2. WAY lower bandwidth requirements for inference. Means with approaches like this it should run on consumer hardware far better. It apparently requires 1/6th the memory bandwidth of a traditional approach for better results.
This is a big improvement if it can be generalized. They're claiming it's a drop in replacement, so it seems like it can as well.
This is not true. Authors claim that w.r.t. training, their method adds negigible overhead for AttnRes with no memory impact (but is way more complicated for Block AttnRes since we need to use pipelining for larger models, hence the O(Ld) & O(Nd) figures, with N ≪ L).
> WAY lower bandwidth requirements for inference.
Also not true. Paper has nothing to do with inference, apart from the benchmarks. If you're looking at the graph about "compute advantage," it's about training compute. They do some interpolation to get to the 1.25x number, basically answering the question "if non-AttnRes architecture were trained, how much compute would it take to get to the same loss as AttnRes?" (The answer being ~20% more compute.) It's an interesting claim, but there's all kinds of weird and unexpected convergence that can happen, so take it with a grain of salt.

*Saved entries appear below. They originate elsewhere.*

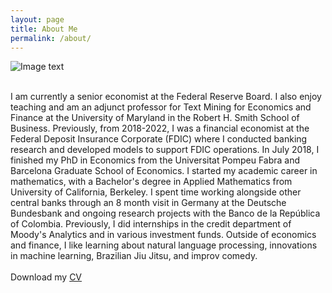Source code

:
 ```yaml
---
layout: page
title: About Me
permalink: /about/
---
```

![Image text](https://raw.githubusercontent.com/wangjiayi0131/wangjiayi0131.github.io/master/aboutme.jpg)


<br>
I am currently a senior economist at the Federal Reserve Board. I also enjoy teaching and am an adjunct professor for Text Mining for Economics and Finance at the University of Maryland in the Robert H. Smith School of Business. Previously, from 2018-2022, I was a financial economist at the Federal Deposit Insurance Corporate (FDIC) where I conducted banking research and developed models to support FDIC operations. In July 2018, I finished my PhD in Economics from the Universitat Pompeu Fabra and Barcelona Graduate School of Economics. I started my academic career in mathematics, with a Bachelor's degree in Applied Mathematics from University of California, Berkeley. I spent time working alongside other central banks through an 8 month visit in Germany at the Deutsche Bundesbank and ongoing research projects with the Banco de la Rep&uacute;blica of Colombia. Previously, I did internships in the credit department of Moody's Analytics and in various investment funds. Outside of economics and finance, I like learning about natural language processing, innovations in machine learning, Brazilian Jiu Jitsu, and improv comedy.   
<br>
<br>
Download my <a href="https://github.com/wangjiayi0131/wangjiayi0131.github.io/raw/master/CV.pdf">CV</a><br>
<br>

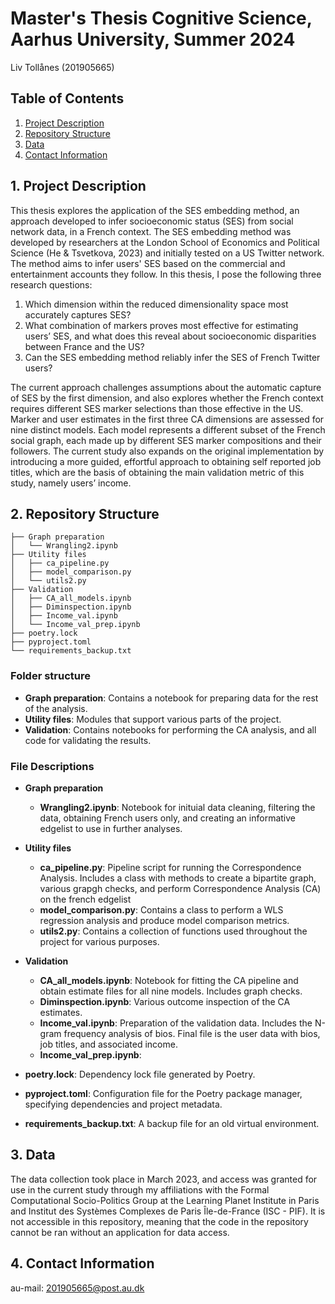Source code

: # Master's Thesis Cognitive Science, Aarhus University, Summer 2024 

Liv Tollånes (201905665)

## Table of Contents

1. [Project Description](#1-project-description)
2. [Repository Structure](#2-repository-structure)
3. [Data](#3-data)
4. [Contact Information](#4-contact-information)

## 1. Project Description
This thesis explores the application of the SES embedding method, an approach developed to infer socioeconomic status (SES) from social network data, in a French context. The SES embedding method was developed by researchers at the London School of Economics and Political Science (He & Tsvetkova, 2023) and initially tested on a US Twitter network. The method aims to infer users' SES based on the commercial and entertainment accounts they follow. In this thesis, I pose the following three research questions: 
1) Which dimension within the reduced dimensionality space most accurately captures SES?
2) What combination of markers proves most effective for estimating users’ SES, and what does this reveal about socioeconomic disparities between France and the US?
3) Can the SES embedding method reliably infer the SES of French Twitter users?

The current approach challenges assumptions about the automatic capture of SES by the first dimension, and also explores whether the French context requires different SES marker selections than those effective in the US. Marker and user estimates in the first three CA dimensions are assessed for nine distinct models. Each model represents a different subset of the French social graph, each made up by different SES marker compositions and their followers. The current study also expands on the original implementation by introducing a more guided, effortful approach to obtaining self reported job titles, which are the basis of obtaining the main validation metric of this study, namely users’ income. 

## 2. Repository Structure
```
├── Graph preparation
│   └── Wrangling2.ipynb
├── Utility files
│   ├── ca_pipeline.py
│   ├── model_comparison.py
│   └── utils2.py
├── Validation
│   ├── CA_all_models.ipynb
│   ├── Diminspection.ipynb
│   ├── Income_val.ipynb
│   └── Income_val_prep.ipynb
├── poetry.lock
├── pyproject.toml
└── requirements_backup.txt
```

### Folder structure

- **Graph preparation**: Contains a notebook for preparing data for the rest of the analysis.
- **Utility files**: Modules that support various parts of the project.
- **Validation**: Contains notebooks for performing the CA analysis, and all code for validating the results.
  
### File Descriptions

- **Graph preparation**
  - **Wrangling2.ipynb**: Notebook for inituial data cleaning, filtering the data, obtaining French users only, and creating an informative edgelist to use in further analyses. 

- **Utility files**
  - **ca_pipeline.py**: Pipeline script for running the Correspondence Analysis. Includes a class with methods to create a bipartite graph, various grapgh checks, and perform Correspondence Analysis (CA) on the french edgelist 
  - **model_comparison.py**: Contains a class to perform a WLS regression analysis and produce model comparison metrics.
  - **utils2.py**: Contains a collection of functions used throughout the project for various purposes.

- **Validation**
  - **CA_all_models.ipynb**: Notebook for fitting the CA pipeline and obtain estimate files for all nine models. Includes graph checks. 
  - **Diminspection.ipynb**: Various outcome inspection of the CA estimates. 
  - **Income_val.ipynb**: Preparation of the validation data. Includes the N-gram frequency analysis of bios. Final file is the user data with bios, job titles, and associated income. 
  - **Income_val_prep.ipynb**: 

- **poetry.lock**: Dependency lock file generated by Poetry.
- **pyproject.toml**: Configuration file for the Poetry package manager, specifying dependencies and project metadata.
- **requirements_backup.txt**: A backup file for an old virtual environment.


## 3. Data
The data collection took place in March 2023, and access was granted for use in the current study through my affiliations with the Formal Computational Socio-Politics Group at the Learning Planet Institute in Paris and Institut des Systèmes Complexes de Paris Île-de-France (ISC - PIF). It is not accessible in this repository, meaning that the code in the repository cannot be ran without an application for data access. 

## 4. Contact Information
au-mail: 201905665@post.au.dk
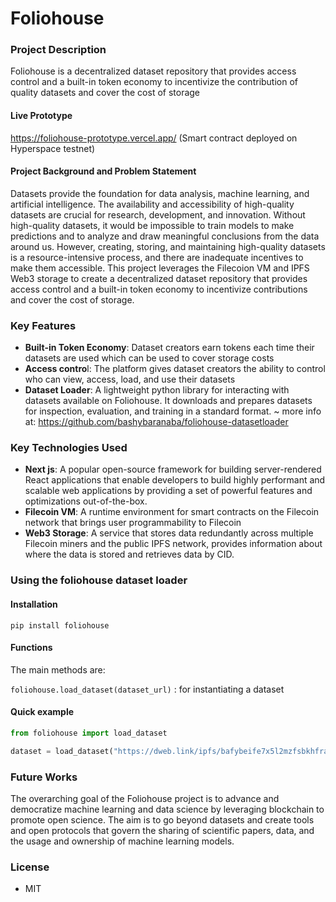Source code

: # Foliohouse

### Project Description
Foliohouse is a decentralized dataset repository that provides access control and a built-in token economy to incentivize the contribution of quality datasets and cover the cost of storage

#### Live Prototype
https://foliohouse-prototype.vercel.app/  (Smart contract deployed on Hyperspace testnet)

#### Project Background and Problem Statement
Datasets provide the foundation for data analysis, machine learning, and artificial intelligence. The availability and accessibility of high-quality datasets are crucial for research, development, and innovation. Without high-quality datasets, it would be impossible to train models to make predictions and to analyze and draw meaningful conclusions from the data around us. However, creating, storing, and maintaining high-quality datasets is a resource-intensive process, and there are inadequate incentives to make them accessible. This project leverages the Filecoion VM and IPFS Web3 storage to create a decentralized dataset repository that provides access control and a built-in token economy to incentivize contributions and cover the cost of storage.

### Key Features
- **Built-in Token Economy**: Dataset creators earn tokens each time their datasets are used which can be used to cover storage costs
- **Access contro**l: The platform gives dataset creators the ability to control who can view, access, load, and use their datasets
- **Dataset Loader**: A lightweight python library for interacting with datasets available on Foliohouse. It downloads and prepares datasets for inspection, evaluation, and training in a standard format. ~ more info at: https://github.com/bashybaranaba/foliohouse-datasetloader


### Key Technologies Used
- **Next js**: A popular open-source framework for building server-rendered React applications that enable developers to build highly performant and scalable web applications by providing a set of powerful features and optimizations out-of-the-box.
- **Filecoin VM**: A runtime environment for smart contracts on the Filecoin network that brings user programmability to Filecoin
- **Web3 Storage**: A service that stores data redundantly across multiple Filecoin miners and the public IPFS network, provides information about where the data is stored and retrieves data by CID.


### Using the foliohouse dataset loader
#### Installation

```shell
pip install foliohouse
```
#### Functions

The main methods are:

`foliohouse.load_dataset(dataset_url)` : for instantiating a dataset

#### Quick example

```python
from foliohouse import load_dataset

dataset = load_dataset("https://dweb.link/ipfs/bafybeife7x5l2mzfsbkhfraltoj2obun6wh5n74mxm7hr22mah3pkxdhb4/dataset")
```

### Future Works
The overarching goal of the Foliohouse project is to advance and democratize machine learning and data science by leveraging blockchain to promote open science. The aim is to go beyond datasets and create tools and open protocols that govern the sharing of scientific papers, data, and the usage and ownership of machine learning models.

### License
- MIT



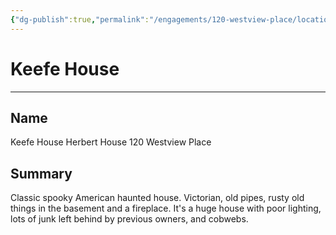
 ```yaml
---
{"dg-publish":true,"permalink":"/engagements/120-westview-place/locations/keefe-house/","created":"2024-08-16T16:41:04.000-04:00","updated":"2025-01-07T22:40:40.268-05:00"}
---
```


# Keefe House

----
## Name

Keefe House
Herbert House
120 Westview Place

## Summary
Classic spooky American haunted house. Victorian, old pipes, rusty old things in the basement and a fireplace. It's a huge house with poor lighting, lots of junk left behind by previous owners, and cobwebs.

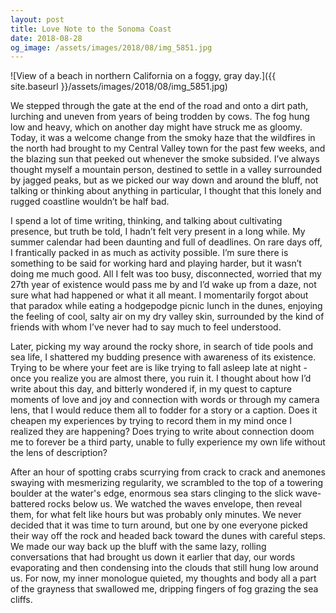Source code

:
 ```yaml
---
layout: post
title: Love Note to the Sonoma Coast
date: 2018-08-28
og_image: /assets/images/2018/08/img_5851.jpg
---
```

![View of a beach in northern California on a foggy, gray day.]({{ site.baseurl }}/assets/images/2018/08/img_5851.jpg)

We stepped through the gate at the end of the road and onto a dirt path, lurching and uneven from years of being trodden by cows. The fog hung low and heavy, which on another day might have struck me as gloomy. Today, it was a welcome change from the smoky haze that the wildfires in the north had brought to my Central Valley town for the past few weeks, and the blazing sun that peeked out whenever the smoke subsided. I’ve always thought myself a mountain person, destined to settle in a valley surrounded by jagged peaks, but as we picked our way down and around the bluff, not talking or thinking about anything in particular, I thought that this lonely and rugged coastline wouldn’t be half bad.

I spend a lot of time writing, thinking, and talking about cultivating presence, but truth be told, I hadn’t felt very present in a long while. My summer calendar had been daunting and full of deadlines. On rare days off, I frantically packed in as much as activity possible. I’m sure there is something to be said for working hard and playing harder, but it wasn’t doing me much good. All I felt was too busy, disconnected, worried that my 27th year of existence would pass me by and I’d wake up from a daze, not sure what had happened or what it all meant. I momentarily forgot about that paradox while eating a hodgepodge picnic lunch in the dunes, enjoying the feeling of cool, salty air on my dry valley skin, surrounded by the kind of friends with whom I’ve never had to say much to feel understood.

Later, picking my way around the rocky shore, in search of tide pools and sea life, I shattered my budding presence with awareness of its existence. Trying to be where your feet are is like trying to fall asleep late at night - once you realize you are almost there, you ruin it. I thought about how I’d write about this day, and bitterly wondered if, in my quest to capture moments of love and joy and connection with words or through my camera lens, that I would reduce them all to fodder for a story or a caption. Does it cheapen my experiences by trying to record them in my mind once I realized they are happening? Does trying to write about connection doom me to forever be a third party, unable to fully experience my own life without the lens of description?

After an hour of spotting crabs scurrying from crack to crack and anemones swaying with mesmerizing regularity, we scrambled to the top of a towering boulder at the water's edge, enormous sea stars clinging to the slick wave-battered rocks below us. We watched the waves envelope, then reveal them, for what felt like hours but was probably only minutes. We never decided that it was time to turn around, but one by one everyone picked their way off the rock and headed back toward the dunes with careful steps. We made our way back up the bluff with the same lazy, rolling conversations that had brought us down it earlier that day, our words evaporating and then condensing into the clouds that still hung low around us. For now, my inner monologue quieted, my thoughts and body all a part of the grayness that swallowed me, dripping fingers of fog grazing the sea cliffs.

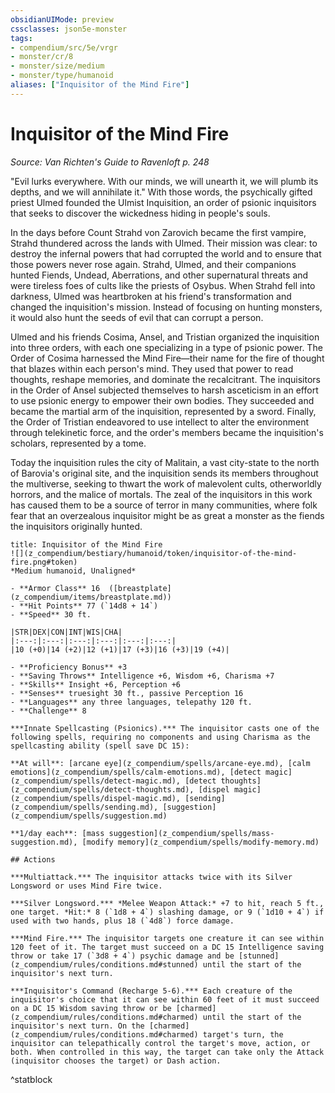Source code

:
 ```yaml
---
obsidianUIMode: preview
cssclasses: json5e-monster
tags:
- compendium/src/5e/vrgr
- monster/cr/8
- monster/size/medium
- monster/type/humanoid
aliases: ["Inquisitor of the Mind Fire"]
---
```

# Inquisitor of the Mind Fire
*Source: Van Richten's Guide to Ravenloft p. 248*  

"Evil lurks everywhere. With our minds, we will unearth it, we will plumb its depths, and we will annihilate it." With those words, the psychically gifted priest Ulmed founded the Ulmist Inquisition, an order of psionic inquisitors that seeks to discover the wickedness hiding in people's souls.

In the days before Count Strahd von Zarovich became the first vampire, Strahd thundered across the lands with Ulmed. Their mission was clear: to destroy the infernal powers that had corrupted the world and to ensure that those powers never rose again. Strahd, Ulmed, and their companions hunted Fiends, Undead, Aberrations, and other supernatural threats and were tireless foes of cults like the priests of Osybus. When Strahd fell into darkness, Ulmed was heartbroken at his friend's transformation and changed the inquisition's mission. Instead of focusing on hunting monsters, it would also hunt the seeds of evil that can corrupt a person.

Ulmed and his friends Cosima, Ansel, and Tristian organized the inquisition into three orders, with each one specializing in a type of psionic power. The Order of Cosima harnessed the Mind Fire—their name for the fire of thought that blazes within each person's mind. They used that power to read thoughts, reshape memories, and dominate the recalcitrant. The inquisitors in the Order of Ansel subjected themselves to harsh asceticism in an effort to use psionic energy to empower their own bodies. They succeeded and became the martial arm of the inquisition, represented by a sword. Finally, the Order of Tristian endeavored to use intellect to alter the environment through telekinetic force, and the order's members became the inquisition's scholars, represented by a tome.

Today the inquisition rules the city of Malitain, a vast city-state to the north of Barovia's original site, and the inquisition sends its members throughout the multiverse, seeking to thwart the work of malevolent cults, otherworldly horrors, and the malice of mortals. The zeal of the inquisitors in this work has caused them to be a source of terror in many communities, where folk fear that an overzealous inquisitor might be as great a monster as the fiends the inquisitors originally hunted.

```ad-statblock
title: Inquisitor of the Mind Fire
![](z_compendium/bestiary/humanoid/token/inquisitor-of-the-mind-fire.png#token)
*Medium humanoid, Unaligned*

- **Armor Class** 16  ([breastplate](z_compendium/items/breastplate.md))
- **Hit Points** 77 (`14d8 + 14`)
- **Speed** 30 ft.

|STR|DEX|CON|INT|WIS|CHA|
|:---:|:---:|:---:|:---:|:---:|:---:|
|10 (+0)|14 (+2)|12 (+1)|17 (+3)|16 (+3)|19 (+4)|

- **Proficiency Bonus** +3
- **Saving Throws** Intelligence +6, Wisdom +6, Charisma +7
- **Skills** Insight +6, Perception +6
- **Senses** truesight 30 ft., passive Perception 16
- **Languages** any three languages, telepathy 120 ft.
- **Challenge** 8

***Innate Spellcasting (Psionics).*** The inquisitor casts one of the following spells, requiring no components and using Charisma as the spellcasting ability (spell save DC 15):

**At will**: [arcane eye](z_compendium/spells/arcane-eye.md), [calm emotions](z_compendium/spells/calm-emotions.md), [detect magic](z_compendium/spells/detect-magic.md), [detect thoughts](z_compendium/spells/detect-thoughts.md), [dispel magic](z_compendium/spells/dispel-magic.md), [sending](z_compendium/spells/sending.md), [suggestion](z_compendium/spells/suggestion.md)

**1/day each**: [mass suggestion](z_compendium/spells/mass-suggestion.md), [modify memory](z_compendium/spells/modify-memory.md)

## Actions

***Multiattack.*** The inquisitor attacks twice with its Silver Longsword or uses Mind Fire twice.

***Silver Longsword.*** *Melee Weapon Attack:* +7 to hit, reach 5 ft., one target. *Hit:* 8 (`1d8 + 4`) slashing damage, or 9 (`1d10 + 4`) if used with two hands, plus 18 (`4d8`) force damage.

***Mind Fire.*** The inquisitor targets one creature it can see within 120 feet of it. The target must succeed on a DC 15 Intelligence saving throw or take 17 (`3d8 + 4`) psychic damage and be [stunned](z_compendium/rules/conditions.md#stunned) until the start of the inquisitor's next turn.

***Inquisitor's Command (Recharge 5-6).*** Each creature of the inquisitor's choice that it can see within 60 feet of it must succeed on a DC 15 Wisdom saving throw or be [charmed](z_compendium/rules/conditions.md#charmed) until the start of the inquisitor's next turn. On the [charmed](z_compendium/rules/conditions.md#charmed) target's turn, the inquisitor can telepathically control the target's move, action, or both. When controlled in this way, the target can take only the Attack (inquisitor chooses the target) or Dash action.
```
^statblock
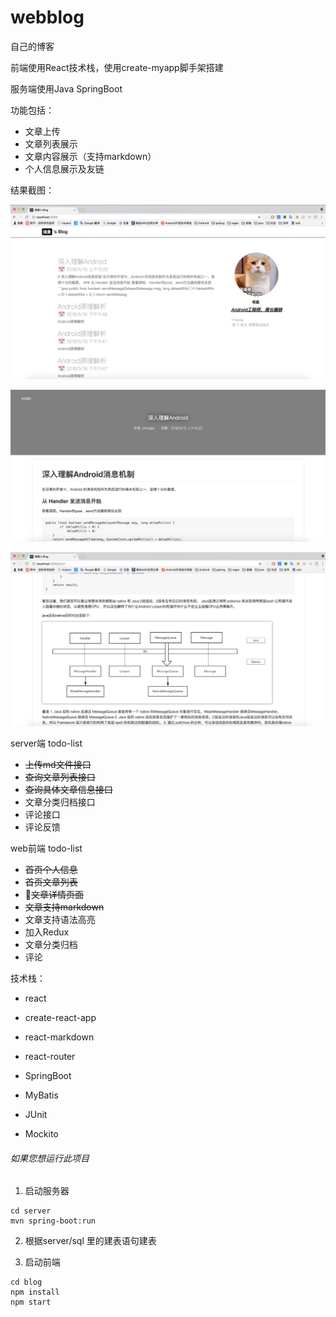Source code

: # webblog
自己的博客

前端使用React技术栈，使用create-myapp脚手架搭建

服务端使用Java SpringBoot

功能包括：
* 文章上传
* 文章列表展示
* 文章内容展示（支持markdown）
* 个人信息展示及友链

结果截图：

![](https://github.com/shaomaicheng/webblog/blob/master/img/list.jpeg?raw=true)


![](https://github.com/shaomaicheng/webblog/blob/master/img/art1.jpeg?raw=true)


![](https://github.com/shaomaicheng/webblog/blob/master/img/art2.jpeg?raw=true)


server端 todo-list
* ~~上传md文件接口~~
* ~~查询文章列表接口~~
* ~~查询具体文章信息接口~~
* 文章分类归档接口
* 评论接口
* 评论反馈


web前端 todo-list
* ~~首页个人信息~~
* ~~首页文章列表~~
* ~~文章详情页面~~
* ~~文章支持markdown~~
* 文章支持语法高亮
* 加入Redux
* 文章分类归档
* 评论

技术栈：
* react
* create-react-app
* react-markdown
* react-router

* SpringBoot
* MyBatis
* JUnit
* Mockito


###### 如果您想运行此项目
1. 启动服务器
```
cd server
mvn spring-boot:run
```

2. 根据server/sql 里的建表语句建表

3. 启动前端
```
cd blog
npm install
npm start
```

If model A reaches performance level 100 using 100 units of compute using old methods, and you train model B using AttnRes, aiming at performance level 100, it costs you 80 units of compute.
It probably doesn't map precisely, but that's where people are diverging from the claim - it doesn't explicitly say anything about reduced inference or training time, but that's the implicit value of these sorts of things. Less compute to equivalent performance can be a huge win for platforms at scale as well as for local models.
That should be the headline right there. Giant side 60 font headline.
Some people have PhDs in burying the lede!
Is it guaranteed to have the same effect on vanishing gradients though? What if it put weight 1 on a layer that had a tiny gradient?